Typically, they consist of a grouted column with some length of permanent steel casing and reinforcing bars. These foundation elements generally derive most of their capacity in skin friction. Because of the drilling equipment used for their installation, micropiles are easily embedded into rock.

Rock Anchors

Rock Anchors generally consist of steel elements (bars or strands) grouted in a drilled hole. The bars or strands are subsequently tensioned. This provides lateral or vertical force to resist movement of a retaining structure. Anchors are often used for excavation support, or as a part of permanent retaining walls, or to resist up-lift forces on foundations. ABE Enterprises uses rock anchors to stabilize slopes and walls, provide tiebacks for bridges, stabilize dams, and secure caisson bottoms.

Mat Footing Uplift

When highly loaded structures bear on a shallow rock, a mat foundation is often used. These mat foundations also sometimes carry uplift requirements. Grouted anchors are drilled from the bearing surface into the rock and cast integral with the mat is an efficient solution to this problem.

Drilled Pier Uplift

The design of drilled piers sometimes requires rock anchors extending below the pier tip into bedrock for uplift capacity. This can be accomplished either during construction or after the construction of the drilled pier as a retrofit. These anchors are grouted with reinforcing steel. Grout to rock bond provides the required uplift capacity.


Underpinning is a solid foundation laid below ground level to support or strengthen a building.

Pit Underpinning

Traditional pit underpinning is often used when excavation must be made beneath a shallow foundation. This method of underpinning is most often utilized when a shallow foundation experiences unacceptable levels of settlement, or if an expansion or renovation of an existing structure requires excavation below the bearing surface of the existing foundation.

Typically, a pit is excavated directly beneath a portion of an existing footing to the depth of the new bearing surface. The pit is then filled with concrete and dry-packed.
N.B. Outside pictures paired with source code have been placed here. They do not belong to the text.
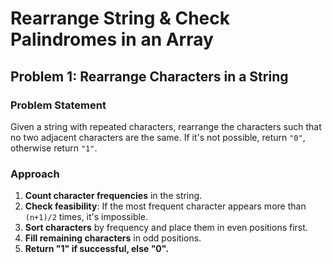 # Rearrange String & Check Palindromes in an Array

## Problem 1: Rearrange Characters in a String
### **Problem Statement**
Given a string with repeated characters, rearrange the characters such that no two adjacent characters are the same. If it's not possible, return `"0"`, otherwise return `"1"`.

### **Approach**
1. **Count character frequencies** in the string.
2. **Check feasibility**: If the most frequent character appears more than `(n+1)/2` times, it's impossible.
3. **Sort characters** by frequency and place them in even positions first.
4. **Fill remaining characters** in odd positions.
5. **Return "1" if successful, else "0".** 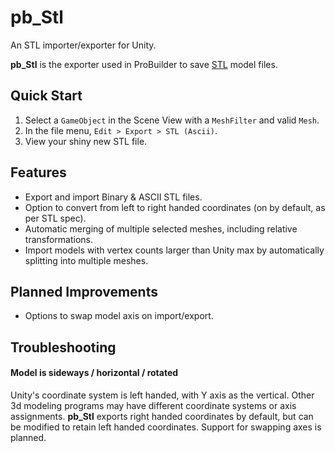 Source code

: # pb_Stl

An STL importer/exporter for Unity.

**pb_Stl** is the exporter used in ProBuilder to save [STL](http://paulbourke.net/dataformats/stl/) model files.

## Quick Start

1. Select a `GameObject` in the Scene View with a `MeshFilter` and valid `Mesh`.
1. In the file menu,  `Edit > Export > STL (Ascii)`.
1. View your shiny new STL file.

## Features

- Export and import Binary & ASCII STL files.
- Option to convert from left to right handed coordinates (on by default, as per STL spec).
- Automatic merging of multiple selected meshes, including relative transformations.
- Import models with vertex counts larger than Unity max by automatically splitting into multiple meshes.

## Planned Improvements

- Options to swap model axis on import/export.

## Troubleshooting

#### Model is sideways / horizontal / rotated

Unity's coordinate system is left handed, with Y axis as the vertical.  Other 3d modeling programs may have different coordinate systems or axis assignments.  **pb_Stl** exports right handed coordinates by default, but can be modified to retain left handed coordinates.  Support for swapping axes is planned.
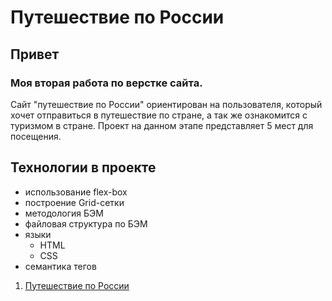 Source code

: #  Путешествие по России

## Привет
### Моя вторая работа по верстке сайта.
Сайт "путешествие по России" ориентирован на пользователя, который хочет отправиться в путешествие по стране, а так же ознакомится с туризмом в стране.
Проект на данном этапе представляет 5 мест для посещения.

## Технологии в проекте

* использование flex-box
* построение Grid-сетки
* методология БЭМ
* файловая структура по БЭМ
* языки 
  * HTML
  * CSS
* семантика тегов


1. [Путешествие по России](https://vitaliy-firefighter.github.io/russian-travel/)

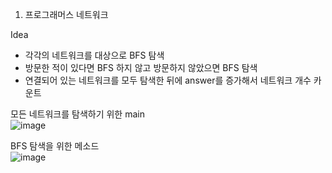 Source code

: 1. 프로그래머스 네트워크

Idea
- 각각의 네트워크를 대상으로 BFS 탐색
- 방문한 적이 있다면 BFS 하지 않고 방문하지 않았으면 BFS 탐색
- 연결되어 있는 네트워크를 모두 탐색한 뒤에 answer를 증가해서 네트워크 개수 카운트


모든 네트워크를 탐색하기 위한 main<br>
![image](https://user-images.githubusercontent.com/48550373/117811605-b74ec580-b29b-11eb-8ebb-4f7462a4088e.png)

BFS 탐색을 위한 메소드<br>
![image](https://user-images.githubusercontent.com/48550373/117811639-c0d82d80-b29b-11eb-8445-92065f8a5c6f.png)
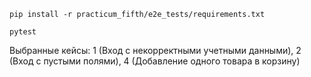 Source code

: `pip install -r practicum_fifth/e2e_tests/requirements.txt`

`pytest`

Выбранные кейсы: 1 (Вход с некорректными учетными данными), 2 (Вход с пустыми полями), 4 (Добавление одного товара в корзину)
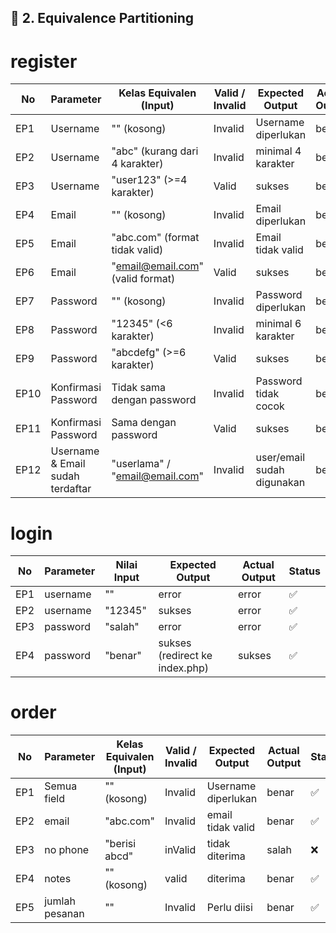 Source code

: ## 🧪 2. Equivalence Partitioning

# register

| No   | Parameter                        | Kelas Equivalen (Input)                                          | Valid / Invalid | Expected Output             | Actual Output      | Status |
| ---- | -------------------------------- | ---------------------------------------------------------------- | --------------- | --------------------------- | ------------------ | ------ |
  | EP1  | Username                         | "" (kosong)                                                      | Invalid         | Username diperlukan  | benar |    ✅    |
| EP2  | Username                         | "abc" (kurang dari 4 karakter)                                   | Invalid         | minimal 4 karakter   | benar |    ✅    |
| EP3  | Username                         | "user123" (>=4 karakter)                                         | Valid           | sukses                      | benar | ✅       |
| EP4  | Email                            | "" (kosong)                                                      | Invalid         | Email diperlukan     | benar |     ✅   |
| EP5  | Email                            | "abc.com" (format tidak valid)                                   | Invalid         | Email tidak valid    | benar |    ✅    |
| EP6  | Email                            | "email@email.com" (valid format)           | Valid           | sukses                      | benar |  ✅      |
| EP7  | Password                         | "" (kosong)                                                      | Invalid         | Password diperlukan  | benar |     ✅   |
| EP8  | Password                         | "12345" (<6 karakter)                                            | Invalid         | minimal 6 karakter   | benar |   ✅     |
| EP9  | Password                         | "abcdefg" (>=6 karakter)                                         | Valid           | sukses                      | benar  | ✅       |
| EP10 | Konfirmasi Password              | Tidak sama dengan password                                       | Invalid         | Password tidak cocok | benar |   ✅     |
| EP11 | Konfirmasi Password              | Sama dengan password                                             | Valid           | sukses                      | benar |✅        |
| EP12 | Username & Email sudah terdaftar | "userlama" / "email@email.com" | Invalid         | user/email sudah digunakan      | benar        |✅

# login
| No  | Parameter          | Nilai Input                       | Expected Output                | Actual Output | Status |
| --- | ------------------ | --------------------------------- | ------------------------------ | ------------- | ------ |
| EP1 | username |  ""                           | error                          | error         |  ✅     |
| EP2 | username | "12345" | sukses                          | error         | ✅      |
| EP3 | password |  "salah"              | error                          | error         | ✅      |
| EP4 |  password |  "benar"              | sukses (redirect ke index.php) | sukses        | ✅      |

# order

| No   | Parameter                        | Kelas Equivalen (Input)                                          | Valid / Invalid | Expected Output             | Actual Output      | Status |
| ---- | -------------------------------- | ---------------------------------------------------------------- | --------------- | --------------------------- | ------------------ | ------ |
| EP1  | Semua field                         | "" (kosong)                                                      | Invalid         | Username diperlukan  | benar |    ✅    |
| EP2  | email                         | "abc.com"                                   | Invalid         | email tidak valid   | benar |    ✅    |
| EP3  | no phone                        | "berisi abcd"                                      | inValid           | tidak diterima                      | salah | ❌       |
| EP4  | notes                            | "" (kosong)                                                      | valid         | diterima     | benar |     ✅   |
| EP5  | jumlah pesanan                          | ""                                                      | Invalid         | Perlu diisi     | benar |     ✅   |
Once this process is repeated under the remaining portions of the footing, the underpinning is complete for that foundation.

Micropile Underpinning

If an existing foundation must have its bearing elevation lowered by a large amount, micropile underpinning may be more efficient than a deep, excavated pit. The advantage of this type of underpinning is that it may be accomplished prior to excavation and the versatility of the micropile allows for several load-transfer options.


ABE can perform a variety of tests on surfaces.

Compression Load Testing

Compression Load Testing

Tension Load Testing

Tension Load Testing

Lateral Load Testing

Lateral Load Testing

Statnamic Testing

Statnamic Test

Osterberg Load Cell Testing

The slurry hole method of drilled pier construction precludes the opportunity for bearing surface inspection. Therefore, some other form of subsurface load-transfer characterization is often required. One way of evaluating the subsurface is with Osterberg Load Cell Testing (O-cell Testing).

The O-cell test consists of a bi-directional expandable load cell that is placed near the bottom of a test shaft. Concrete is placed in the shaft and allowed to cure. Once the concrete is cured, a load test is run by inflating the cell at the bottom of the shaft. Since the cell expands upward and downward, the test allows for independent assessment of both the end bearing and skin friction capacity of the shaft. Once the load transfer is defined, the production shafts can be designed or re-designed, often with improvement upon original assumptions of geotechnical shaft capacity. ABE has performed multiple such tests throughout the Atlanta area and southeast and continues to offer this value engineering service on all drilled pier projects.